Your task - Within this material, find every line where the string "Setup" appears, and copy it out.

Data records -
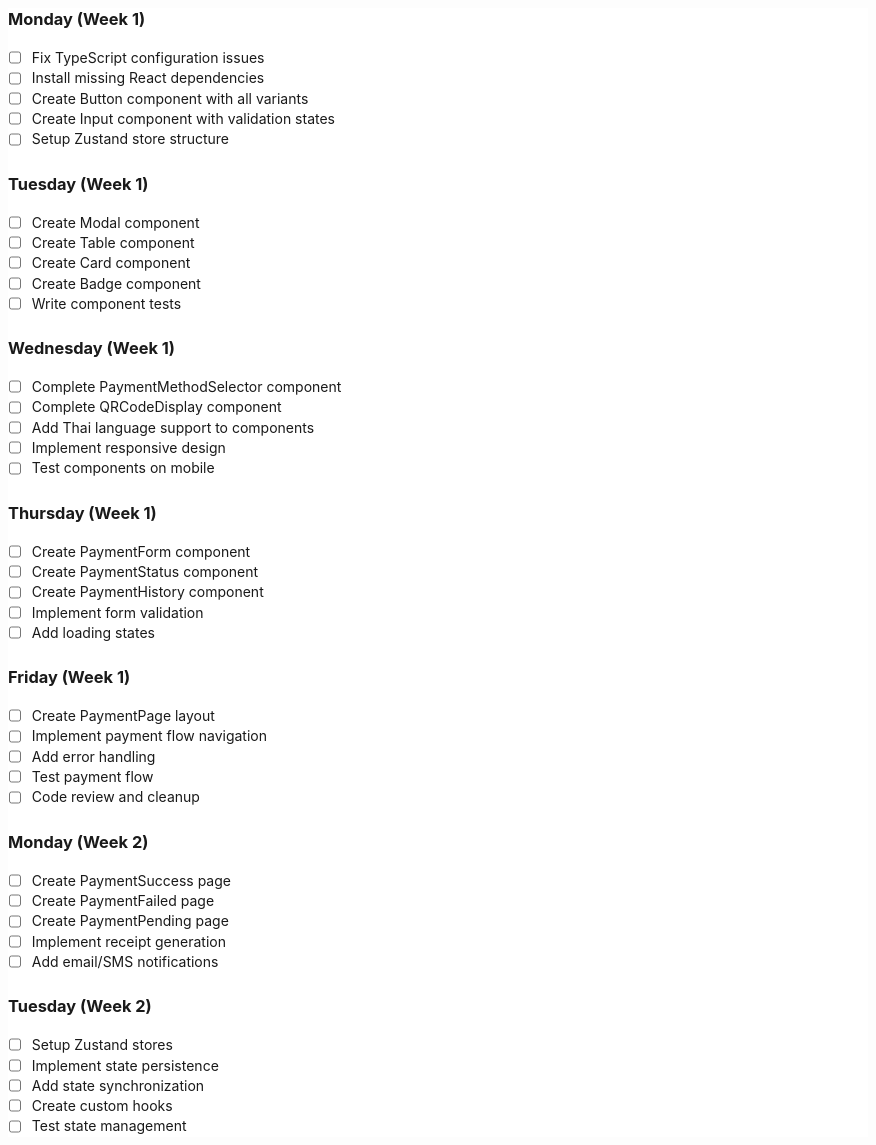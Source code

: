 ### Monday (Week 1)

- [ ] Fix TypeScript configuration issues
- [ ] Install missing React dependencies
- [ ] Create Button component with all variants
- [ ] Create Input component with validation states
- [ ] Setup Zustand store structure

### Tuesday (Week 1)

- [ ] Create Modal component
- [ ] Create Table component
- [ ] Create Card component
- [ ] Create Badge component
- [ ] Write component tests

### Wednesday (Week 1)

- [ ] Complete PaymentMethodSelector component
- [ ] Complete QRCodeDisplay component
- [ ] Add Thai language support to components
- [ ] Implement responsive design
- [ ] Test components on mobile

### Thursday (Week 1)

- [ ] Create PaymentForm component
- [ ] Create PaymentStatus component
- [ ] Create PaymentHistory component
- [ ] Implement form validation
- [ ] Add loading states

### Friday (Week 1)

- [ ] Create PaymentPage layout
- [ ] Implement payment flow navigation
- [ ] Add error handling
- [ ] Test payment flow
- [ ] Code review and cleanup

### Monday (Week 2)

- [ ] Create PaymentSuccess page
- [ ] Create PaymentFailed page
- [ ] Create PaymentPending page
- [ ] Implement receipt generation
- [ ] Add email/SMS notifications

### Tuesday (Week 2)

- [ ] Setup Zustand stores
- [ ] Implement state persistence
- [ ] Add state synchronization
- [ ] Create custom hooks
- [ ] Test state management
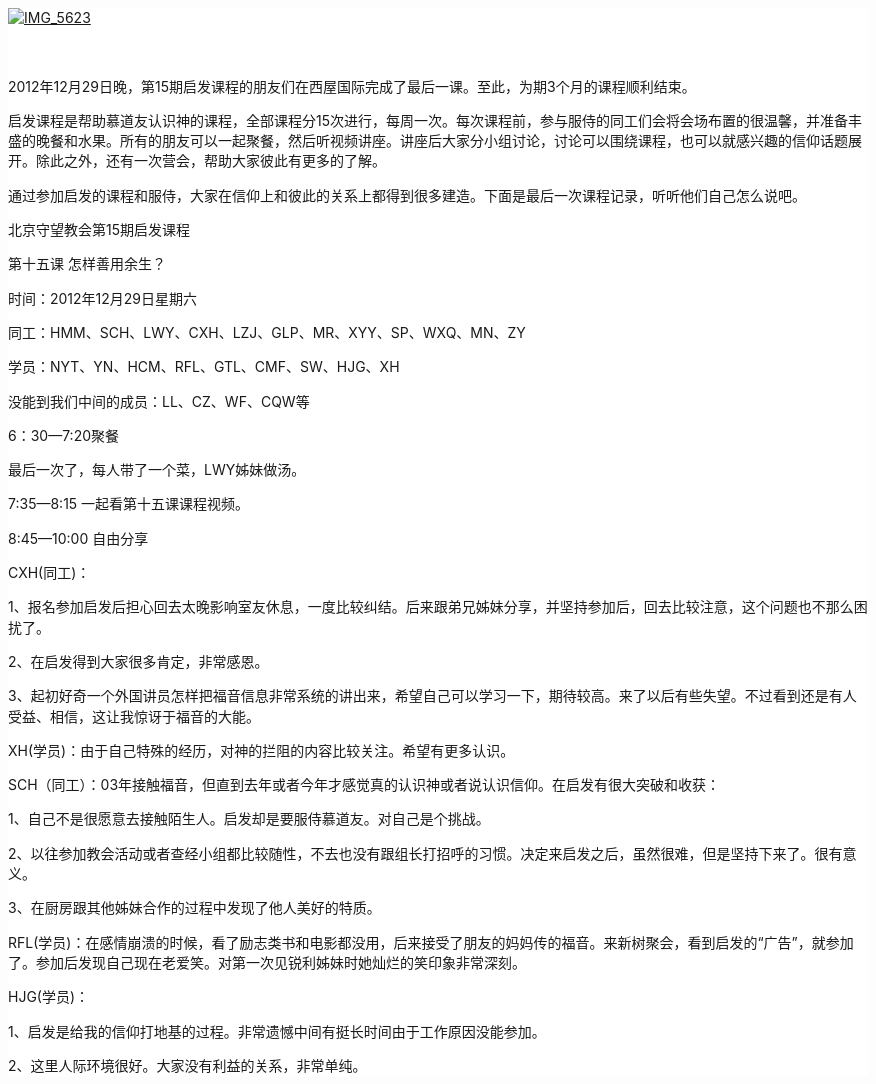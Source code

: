   <dl class="gallery-item gallery-endcol">
    <dt class="gallery-icon">
      <a href="https://t5.shwchurch.org/wp-content/uploads/2013/01/20130110121408789.JPG" title="IMG_5623"> <img src="https://t5.shwchurch.org/wp-content/uploads/2013/01/20130110121408789-400x300.jpg" width="400" height="300" title="IMG_5623" class="attachment-thumbnail" alt="IMG_5623" /></a>
    </dt>
  </dl>
  
  <br class='clear' />
</div>



2012年12月29日晚，第15期启发课程的朋友们在西屋国际完成了最后一课。至此，为期3个月的课程顺利结束。

启发课程是帮助慕道友认识神的课程，全部课程分15次进行，每周一次。每次课程前，参与服侍的同工们会将会场布置的很温馨，并准备丰盛的晚餐和水果。所有的朋友可以一起聚餐，然后听视频讲座。讲座后大家分小组讨论，讨论可以围绕课程，也可以就感兴趣的信仰话题展开。除此之外，还有一次营会，帮助大家彼此有更多的了解。

通过参加启发的课程和服侍，大家在信仰上和彼此的关系上都得到很多建造。下面是最后一次课程记录，听听他们自己怎么说吧。

北京守望教会第15期启发课程

第十五课 怎样善用余生？

时间：2012年12月29日星期六
  
同工：HMM、SCH、LWY、CXH、LZJ、GLP、MR、XYY、SP、WXQ、MN、ZY
  
学员：NYT、YN、HCM、RFL、GTL、CMF、SW、HJG、XH
  
没能到我们中间的成员：LL、CZ、WF、CQW等

6：30—7:20聚餐
  
最后一次了，每人带了一个菜，LWY姊妹做汤。

7:35—8:15 一起看第十五课课程视频。

8:45—10:00 自由分享

CXH(同工)：
  
1、报名参加启发后担心回去太晚影响室友休息，一度比较纠结。后来跟弟兄姊妹分享，并坚持参加后，回去比较注意，这个问题也不那么困扰了。
  
2、在启发得到大家很多肯定，非常感恩。
  
3、起初好奇一个外国讲员怎样把福音信息非常系统的讲出来，希望自己可以学习一下，期待较高。来了以后有些失望。不过看到还是有人受益、相信，这让我惊讶于福音的大能。

XH(学员)：由于自己特殊的经历，对神的拦阻的内容比较关注。希望有更多认识。

SCH（同工）：03年接触福音，但直到去年或者今年才感觉真的认识神或者说认识信仰。在启发有很大突破和收获：
  
1、自己不是很愿意去接触陌生人。启发却是要服侍慕道友。对自己是个挑战。
  
2、以往参加教会活动或者查经小组都比较随性，不去也没有跟组长打招呼的习惯。决定来启发之后，虽然很难，但是坚持下来了。很有意义。
  
3、在厨房跟其他姊妹合作的过程中发现了他人美好的特质。

RFL(学员)：在感情崩溃的时候，看了励志类书和电影都没用，后来接受了朋友的妈妈传的福音。来新树聚会，看到启发的“广告”，就参加了。参加后发现自己现在老爱笑。对第一次见锐利姊妹时她灿烂的笑印象非常深刻。

HJG(学员)：
  
1、启发是给我的信仰打地基的过程。非常遗憾中间有挺长时间由于工作原因没能参加。
  
2、这里人际环境很好。大家没有利益的关系，非常单纯。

Exercise solution -
- [ ] Setup Zustand store structure
- [ ] Setup Zustand stores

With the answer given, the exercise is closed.